Sementara Paul terus menyerang dengan penuh keberanian, Nara dengan cermat mencari celah untuk membantu. Dia memperhatikan kelemahan monster dan dengan cepat mengambil tindakan. Dengan menggunakan kemampuannya mengendalikan tanaman, Nara menciptakan perangkap yang rumit, menghalangi monster agar terjebak dan memberikan kesempatan bagi Paul untuk melancarkan serangan lebih mematikan.

Akhirnya, setelah pertempuran yang panjang dan melelahkan, Paul mengarahkan serangan terakhir yang menghancurkan monster itu. Monster itu jatuh dengan tubuh yang tak bergerak, menandakan kemenangan mereka.

Namun, Paul terjatuh ke tanah dalam keadaan terluka dan kelelahan. Nara segera berlari ke sampingnya, merasa khawatir melihat kondisi Paul. Dia memegang tangannya dengan lembut, "Paul, kau melakukannya dengan luar biasa! Aku akan membantumu."

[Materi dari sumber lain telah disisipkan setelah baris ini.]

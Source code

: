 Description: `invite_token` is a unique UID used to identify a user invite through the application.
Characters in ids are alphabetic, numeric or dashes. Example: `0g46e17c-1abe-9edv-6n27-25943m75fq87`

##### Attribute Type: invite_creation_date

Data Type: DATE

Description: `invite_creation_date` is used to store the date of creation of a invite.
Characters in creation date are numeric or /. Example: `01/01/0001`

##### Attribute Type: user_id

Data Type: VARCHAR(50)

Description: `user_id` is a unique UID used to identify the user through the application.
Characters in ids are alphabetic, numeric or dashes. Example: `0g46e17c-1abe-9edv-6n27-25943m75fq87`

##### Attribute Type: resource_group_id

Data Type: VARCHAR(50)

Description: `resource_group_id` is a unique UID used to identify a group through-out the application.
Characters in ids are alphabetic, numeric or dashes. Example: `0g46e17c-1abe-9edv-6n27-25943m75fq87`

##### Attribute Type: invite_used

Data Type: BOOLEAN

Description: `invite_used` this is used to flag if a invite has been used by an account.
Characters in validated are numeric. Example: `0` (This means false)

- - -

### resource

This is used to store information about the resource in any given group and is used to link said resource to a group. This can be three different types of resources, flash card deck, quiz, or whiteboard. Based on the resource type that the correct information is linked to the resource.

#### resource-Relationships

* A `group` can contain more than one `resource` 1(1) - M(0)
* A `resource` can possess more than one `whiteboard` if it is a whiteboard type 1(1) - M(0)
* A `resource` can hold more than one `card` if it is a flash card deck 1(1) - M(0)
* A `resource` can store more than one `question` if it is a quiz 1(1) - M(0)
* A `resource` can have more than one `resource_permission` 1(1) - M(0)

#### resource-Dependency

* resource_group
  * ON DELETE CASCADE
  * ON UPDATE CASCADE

Dengan tangan gemetar, Nara mengeluarkan peralatan sihirnya dan mulai mengarahkan energi penyembuhan ke luka-luka Paul. Dia merasakan getaran energi sihirnya mengalir melalui tubuh Paul, mencoba memulihkan kerusakan yang ditimbulkan oleh serangan monster itu. Meskipun kekuatan sihirnya lembut, tetapi juga kuat, mencerminkan karakter Nara yang perempuan lembut namun penuh dengan kekuatan dalam.

Paul merasakan energi penyembuhan yang memasuki tubuhnya, meredakan rasa sakit dan memberinya kekuatan baru. Dia menghela nafas lega, merasa beruntung memiliki Nara di sisinya dalam saat-saat seperti ini. Dia memandang Nara dengan penuh rasa terima kasih dan kekaguman atas keahliannya.

Setelah Nara selesai mengobati luka-luka Paul, mereka duduk di tanah, menghadapi puing-puing hasil pertempuran. Atmosfir di sekitar mereka terasa tegang, sementara mereka berdua masih merasakan efek adrenalin dan ketegangan dari pertarungan sebelumnya. Mereka saling pandang, saling mencermati, dan kata-kata hampir tak terucapkan dalam ketegangan yang mencekam.

Namun, di antara cedera dan kehancuran, ada juga rasa kelegaan dan kebersamaan. Paul meraih tangan Nara dengan lembut dan berkata dengan suara serak, "Terima kasih, Nara. Aku tidak tahu apa yang akan terjadi tanpamu di sini. Kau benar-benar hebat."

Nara tersenyum kepadanya, mata mereka bertemu, saling terhubung dalam pengertian dan kehangatan. "Kita saling melengkapi, Paul. Aku percaya padamu dan keberaniannya. Kita melewati ini bersama-sama."

Ketegangan perlahan mereda, dan suasana di sekitar mereka mulai menjadi tenang. Sinar matahari menembus celah-celah reruntuhan, menciptakan kilauan yang lembut di sekitar mereka. Nara dan Paul merasakan kehadiran satu sama lain dengan begitu kuat, seolah-olah takdir telah mempertemukan mereka dalam situasi yang penuh bahaya ini.

Mereka saling berpandangan, dan ada keinginan saling melindungi di antara mereka. Tiba-tiba, Paul meraih tangan Nara dengan lebih erat, dan dengan lembut dia menarik Nara ke dalam dekapannya. dalam keadaan yang begitu intim dan rapuh, keinginan tak terbendung menguasai mereka.

Nara dan Paul saling tertarik, terdorong oleh kekuatan emosi yang mereka rasakan. Mereka saling mendekat, bibir mereka hampir bersentuhan. Ciuman itu menjadi pelampiasan hasrat yang telah lama terpendam di antara mereka, menciptakan momen yang intens dan panas.

Dalam momen itu, mereka melupakan segalanya, hanya merasakan getaran keintiman dan gairah yang menyala di antara mereka. Ciuman itu membawa mereka ke dunia baru, di mana hanya ada mereka berdua dan koneksi yang tak terbantahkan.